Até porque se não ocorrem, você tem menos riscos para a equipe e para os pacientes também. Com certeza. E quanto mais você é treinado, quanto mais você tem os protocolos, quanto mais você tem um plano de contingência, que você já vem sendo treinado como agir numa situação dessas, no momento que isso realmente ocorrer, você não vai entrar em desespero, você não vai se deixar paralisar pelo medo, você não vai entrar em desespero. Você vai conseguir agir com maior efetividade. Porque quando a gente tá sob estresse emocional, se a gente não tem um treinamento, sob forte emoção, a gente não consegue muito desenvolver as atividades. Mas se você tem um treinamento, você vem sendo treinado constantemente para aquilo, no momento que esse evento possa ocorrer, você vai estar dando os primeiros atendimentos às pessoas que necessitam.

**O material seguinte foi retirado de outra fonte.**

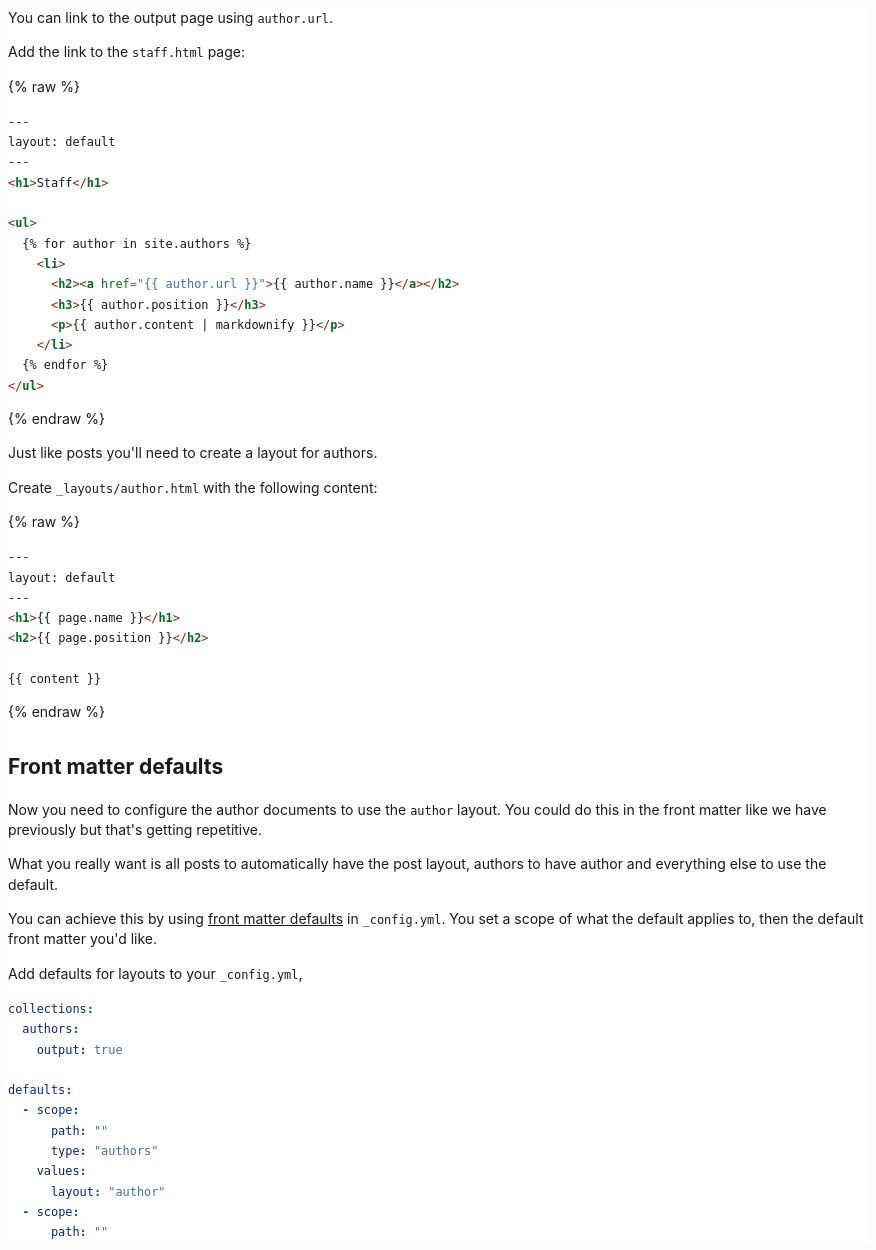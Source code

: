You can link to the output page using `author.url`.

Add the link to the `staff.html` page:

{% raw %}
```html
---
layout: default
---
<h1>Staff</h1>

<ul>
  {% for author in site.authors %}
    <li>
      <h2><a href="{{ author.url }}">{{ author.name }}</a></h2>
      <h3>{{ author.position }}</h3>
      <p>{{ author.content | markdownify }}</p>
    </li>
  {% endfor %}
</ul>
```
{% endraw %}

Just like posts you'll need to create a layout for authors.

Create `_layouts/author.html` with the following content:

{% raw %}
```html
---
layout: default
---
<h1>{{ page.name }}</h1>
<h2>{{ page.position }}</h2>

{{ content }}
```
{% endraw %}

## Front matter defaults

Now you need to configure the author documents to use the `author` layout. You
could do this in the front matter like we have previously but that's getting
repetitive.

What you really want is all posts to automatically have the post
layout, authors to have author and everything else to use the default.

You can achieve this by using [front matter defaults](/nguyen-ly-ke-toan/configuration/front-matter-defaults/)
in `_config.yml`. You set a scope of what the default applies to, then the
default front matter you'd like.

Add defaults for layouts to your `_config.yml`,

```yaml
collections:
  authors:
    output: true

defaults:
  - scope:
      path: ""
      type: "authors"
    values:
      layout: "author"
  - scope:
      path: ""
```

Ana Carla, tem alguma coisa que eu não te perguntei que você gostaria de acrescentar sobre seu trabalho, sobre esse assunto… Fique à vontade. Olhe, Laura, uma das coisas que eu queria acrescentar é a necessidade dessa discussão começar já na academia, na formação dos profissionais, eu acho que isso é importante. Foi por isso que eu abracei essa causa, no sentido de os alunos, de os futuros profissionais de saúde, quando forem profissionais, que entrarem num hospital, entrarem nos seus postos de trabalho, já perceber que eles também são copartícipes na questão de dirimir os riscos clínicos não assistenciais – nesse caso, da questão do incêndio e pânico. Então, é muito necessário que essas discussões comecem na academia. E eu acho muito importante porque o próprio departamento de enfermagem daqui de Lagarto, nós temos uma disciplina de segurança do paciente, dentre essa disciplina que foi feita, acontece a questão dos riscos clínicos não assistenciais e a gente aborda a questão de segurança de incêndio e pânico. Então os alunos de enfermagem do campus de Lagarto eles já tem um olhar diferenciado para essas questões. Eles já começam a saber que faz parte também da sua formação profissional, e vão levar pra si a questão de olhar para o paciente também com esse olhar. Porque muitas vezes a gente pensa só nos riscos clínicos. O que é o risco clínico? É aquele dano que você pode causar ao paciente diretamente na sua assistência. Um exemplo muito básico, por exemplo, erro de medicação… Diminuir esses eventos ao paciente. Mas a questão do incêndio não é trabalhada. Não foi trabalhada na minha graduação e por isso senti a necessidade de começar essa discussão na academia, com os alunos ainda em formação.